E fugia imediatamente para evitar semelhante companhia.
No século
IV narra Santo Atanásio que Santo Antônio eremita chamava aos discursos
dos hereges venenos piores do que o das serpentes.
E, em geral,
este é o modo como os Santos Padres tratavam os hereges, como se pode
ver de um artigo publicado na Civiltà Cattolica, periódico fundado por
S. S. Pio IX, e confiado aos padres jesuítas de Roma. Nesse artigo
citam-se vários exemplos que transcreverei:
Santo Tomás de
Aquino, que apresentado às vezes como invariavelmente pacífico para com
seus inimigos, numa das suas primeiras polêmicas com Guilherme de Santo
Amor, que ainda não estava condenado pela Igreja, assim o trata e aos
seus sequazes: inimigos de Deus, ministros do diabo, membros do
Anticristo, inimigos da salvação do gênero humano, difamadores,
semeadores de blasfêmias, réprobos, perversos, ignorantes, iguais ao
Faraó, piores que Joviniano e Vigilâncio (hereges que negavam a
Virgindade de Nossa Senhora). São Boaventura a um seu contemporâneo Geraldo chamava: protervo, caluniador, louco, envenenador, ignorante, embusteiro, malvado, insensato, pérfido.
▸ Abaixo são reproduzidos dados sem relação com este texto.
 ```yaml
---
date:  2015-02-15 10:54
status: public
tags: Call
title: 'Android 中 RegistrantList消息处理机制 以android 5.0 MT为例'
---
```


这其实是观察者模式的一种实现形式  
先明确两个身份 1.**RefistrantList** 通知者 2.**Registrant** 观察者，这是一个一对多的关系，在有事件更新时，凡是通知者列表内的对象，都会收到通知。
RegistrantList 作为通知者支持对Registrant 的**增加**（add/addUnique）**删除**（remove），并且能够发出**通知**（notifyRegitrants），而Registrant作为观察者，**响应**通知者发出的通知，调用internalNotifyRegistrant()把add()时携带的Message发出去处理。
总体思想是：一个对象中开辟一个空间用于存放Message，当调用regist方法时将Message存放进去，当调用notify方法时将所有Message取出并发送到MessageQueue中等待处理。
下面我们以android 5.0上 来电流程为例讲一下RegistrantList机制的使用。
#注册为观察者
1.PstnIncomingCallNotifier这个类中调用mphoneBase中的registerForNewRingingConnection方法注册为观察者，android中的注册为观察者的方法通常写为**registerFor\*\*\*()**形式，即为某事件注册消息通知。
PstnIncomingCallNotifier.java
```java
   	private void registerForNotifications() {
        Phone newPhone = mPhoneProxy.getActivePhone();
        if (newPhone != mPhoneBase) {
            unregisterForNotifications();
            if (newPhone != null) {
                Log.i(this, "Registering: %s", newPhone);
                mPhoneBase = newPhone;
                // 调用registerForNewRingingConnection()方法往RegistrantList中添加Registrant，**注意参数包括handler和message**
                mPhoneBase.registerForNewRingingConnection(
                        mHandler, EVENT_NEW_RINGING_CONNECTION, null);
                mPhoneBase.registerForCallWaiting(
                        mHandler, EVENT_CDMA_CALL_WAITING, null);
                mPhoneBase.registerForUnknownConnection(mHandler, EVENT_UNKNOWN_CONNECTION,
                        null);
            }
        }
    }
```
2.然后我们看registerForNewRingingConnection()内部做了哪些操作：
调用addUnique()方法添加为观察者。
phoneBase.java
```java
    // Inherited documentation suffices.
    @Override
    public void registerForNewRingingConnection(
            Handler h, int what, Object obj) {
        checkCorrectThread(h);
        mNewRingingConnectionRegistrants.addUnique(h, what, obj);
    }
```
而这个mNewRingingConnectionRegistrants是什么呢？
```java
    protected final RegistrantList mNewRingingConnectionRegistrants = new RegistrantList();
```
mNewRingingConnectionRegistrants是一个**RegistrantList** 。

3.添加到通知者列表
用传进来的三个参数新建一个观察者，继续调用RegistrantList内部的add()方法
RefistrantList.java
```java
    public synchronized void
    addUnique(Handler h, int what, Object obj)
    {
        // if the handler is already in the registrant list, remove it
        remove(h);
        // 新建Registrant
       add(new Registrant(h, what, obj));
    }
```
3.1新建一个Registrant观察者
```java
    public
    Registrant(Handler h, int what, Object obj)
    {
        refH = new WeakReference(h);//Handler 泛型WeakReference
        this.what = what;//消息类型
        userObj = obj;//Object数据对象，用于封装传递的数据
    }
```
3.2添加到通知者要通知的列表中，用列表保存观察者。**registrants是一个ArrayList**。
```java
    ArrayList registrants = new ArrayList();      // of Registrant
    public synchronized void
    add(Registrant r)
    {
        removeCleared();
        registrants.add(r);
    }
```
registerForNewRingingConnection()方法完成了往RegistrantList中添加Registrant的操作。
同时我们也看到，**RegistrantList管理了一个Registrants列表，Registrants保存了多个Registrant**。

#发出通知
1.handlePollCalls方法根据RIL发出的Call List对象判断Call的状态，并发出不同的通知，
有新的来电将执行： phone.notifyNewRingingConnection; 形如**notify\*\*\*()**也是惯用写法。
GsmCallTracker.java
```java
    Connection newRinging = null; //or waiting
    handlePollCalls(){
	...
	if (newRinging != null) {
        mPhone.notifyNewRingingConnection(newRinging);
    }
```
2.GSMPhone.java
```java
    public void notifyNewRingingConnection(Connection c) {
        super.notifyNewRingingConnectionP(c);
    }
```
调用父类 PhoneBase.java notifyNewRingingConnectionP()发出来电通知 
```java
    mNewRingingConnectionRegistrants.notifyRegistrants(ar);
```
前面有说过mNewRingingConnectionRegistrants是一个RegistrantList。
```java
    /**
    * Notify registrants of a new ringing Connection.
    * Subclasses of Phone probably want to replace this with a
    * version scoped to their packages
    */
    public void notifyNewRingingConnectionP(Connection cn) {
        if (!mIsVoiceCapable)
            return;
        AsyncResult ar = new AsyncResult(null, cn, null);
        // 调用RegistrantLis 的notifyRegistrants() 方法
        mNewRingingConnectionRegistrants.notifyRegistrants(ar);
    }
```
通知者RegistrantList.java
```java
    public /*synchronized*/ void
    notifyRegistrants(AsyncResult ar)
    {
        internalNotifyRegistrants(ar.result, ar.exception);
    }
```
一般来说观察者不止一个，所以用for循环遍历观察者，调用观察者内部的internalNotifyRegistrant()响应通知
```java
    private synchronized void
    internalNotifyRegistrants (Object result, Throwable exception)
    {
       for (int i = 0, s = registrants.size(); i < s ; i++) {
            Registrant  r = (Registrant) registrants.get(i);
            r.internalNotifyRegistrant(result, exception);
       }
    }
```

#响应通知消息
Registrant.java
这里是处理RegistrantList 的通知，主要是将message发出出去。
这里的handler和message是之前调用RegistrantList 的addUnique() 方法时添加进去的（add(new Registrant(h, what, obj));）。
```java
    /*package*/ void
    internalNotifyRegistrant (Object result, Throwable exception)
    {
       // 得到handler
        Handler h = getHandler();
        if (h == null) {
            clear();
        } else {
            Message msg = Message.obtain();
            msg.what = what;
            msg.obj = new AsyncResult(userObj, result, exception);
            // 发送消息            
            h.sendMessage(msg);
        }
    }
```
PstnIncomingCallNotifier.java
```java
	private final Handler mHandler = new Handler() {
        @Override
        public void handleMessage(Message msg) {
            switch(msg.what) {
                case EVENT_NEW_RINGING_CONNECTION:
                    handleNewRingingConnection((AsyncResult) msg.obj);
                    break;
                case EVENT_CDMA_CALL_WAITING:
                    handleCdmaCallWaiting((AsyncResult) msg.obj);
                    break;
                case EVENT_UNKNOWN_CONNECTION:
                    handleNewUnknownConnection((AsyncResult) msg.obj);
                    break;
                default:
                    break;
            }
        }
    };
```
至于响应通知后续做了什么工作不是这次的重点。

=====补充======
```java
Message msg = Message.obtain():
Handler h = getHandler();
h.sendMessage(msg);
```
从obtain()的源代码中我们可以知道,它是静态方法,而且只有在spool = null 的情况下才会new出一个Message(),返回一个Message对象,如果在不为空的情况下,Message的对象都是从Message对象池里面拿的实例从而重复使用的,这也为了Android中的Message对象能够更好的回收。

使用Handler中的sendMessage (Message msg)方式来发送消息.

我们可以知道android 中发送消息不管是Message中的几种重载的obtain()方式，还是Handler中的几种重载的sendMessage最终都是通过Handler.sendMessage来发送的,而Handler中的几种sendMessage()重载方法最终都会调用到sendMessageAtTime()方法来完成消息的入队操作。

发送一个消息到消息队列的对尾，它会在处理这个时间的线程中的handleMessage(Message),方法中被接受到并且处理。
O melífluo São Bernardo, a respeito de Arnaldo de Brescia que levantou cisma contra o clero e os bens eclesiásticos disse: desordenado,
vagabundo, impostor, vaso de ignomínia, escorpião vomitado de Brescia,
visto com horror em Roma, com abominação na Alemanha, desdenhado pelo
Romano Pontífice, louvado pelo diabo, obrador de iniqüidades, devorador
do povo, boca cheia de maldição, semeador de discórdias, fabricador de
cismas, lobo feroz.
Mais antigamente, São Gregório Magno,
repreendendo a João, Bispo de Constantinopla, lança-lhe em rosto seu
profano e nefando orgulho, sua soberba de Lúcifer, suas palavras
néscias, sua vaidade, a escassez de sua inteligência.
Nem de outra
maneira falaram os Santos Fulgêncio, Próspero, Jerônimo, Sirício Papa,
João Crisóstomo, Ambrósio, Gregório Nazianzeno, Basílio, Hilário,
Atanásio, Alexandre, Bispo de Alexandria, os santos mártires Cornélio e
Cipriano, Antenagoras, Irineu, Policarpo, Inácio Mártir, Clemente, todos
os Padres enfim da Igreja que se distinguiram por sua heróica virtude.
Se
se quiser saber quais as normas que dão os Doutores e Teólogos da
Igreja para as polêmicas com os hereges leia-se o que traz São Francisco
de Sales, o suave São Francisco de Sales, na Filotea, cap. XX da parte
II
Os inimigos declarados de Deus e da Igreja devem ser difamados
tanto quanto se possa (desde que não se falte à verdade), sendo obra de
caridade gritar: Eis o lobo!, quando está entre o rebanho, ou em
qualquer lugar onde seja encontrado.
Até aqui citações do artigo da Civiltà Cattolica, vol, I, ser. V, pag. 27).
Fonte: Legionário, N.º 472, 28 de setembro de 1941.